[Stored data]
******
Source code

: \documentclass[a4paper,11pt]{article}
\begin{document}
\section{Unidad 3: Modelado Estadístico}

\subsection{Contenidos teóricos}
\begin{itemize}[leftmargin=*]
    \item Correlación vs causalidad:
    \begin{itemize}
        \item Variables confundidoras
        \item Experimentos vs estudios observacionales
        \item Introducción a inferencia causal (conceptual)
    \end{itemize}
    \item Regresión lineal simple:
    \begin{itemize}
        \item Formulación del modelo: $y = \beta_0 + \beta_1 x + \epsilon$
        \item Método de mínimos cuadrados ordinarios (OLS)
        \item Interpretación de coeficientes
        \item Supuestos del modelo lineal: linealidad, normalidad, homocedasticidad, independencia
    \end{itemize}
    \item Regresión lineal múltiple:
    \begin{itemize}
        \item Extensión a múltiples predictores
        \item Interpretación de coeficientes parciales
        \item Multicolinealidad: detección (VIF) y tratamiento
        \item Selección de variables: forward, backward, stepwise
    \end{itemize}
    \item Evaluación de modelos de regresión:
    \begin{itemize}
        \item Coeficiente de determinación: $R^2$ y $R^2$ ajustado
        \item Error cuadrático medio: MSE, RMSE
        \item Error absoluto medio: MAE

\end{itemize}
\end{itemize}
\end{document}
******
- [Task prompt] Your answer must consist solely of the lines above between the line holding "vs estudios observacionales" and the line holding "medio: MSE, RMSE", inclusive, copied exactly.

- [The answer]
        \item Experimentos vs estudios observacionales
        \item Introducción a inferencia causal (conceptual)
    \end{itemize}
    \item Regresión lineal simple:
    \begin{itemize}
        \item Formulación del modelo: $y = \beta_0 + \beta_1 x + \epsilon$
        \item Método de mínimos cuadrados ordinarios (OLS)
        \item Interpretación de coeficientes
        \item Supuestos del modelo lineal: linealidad, normalidad, homocedasticidad, independencia
    \end{itemize}
    \item Regresión lineal múltiple:
    \begin{itemize}
        \item Extensión a múltiples predictores
        \item Interpretación de coeficientes parciales
        \item Multicolinealidad: detección (VIF) y tratamiento
        \item Selección de variables: forward, backward, stepwise
    \end{itemize}
    \item Evaluación de modelos de regresión:
    \begin{itemize}
        \item Coeficiente de determinación: $R^2$ y $R^2$ ajustado
        \item Error cuadrático medio: MSE, RMSE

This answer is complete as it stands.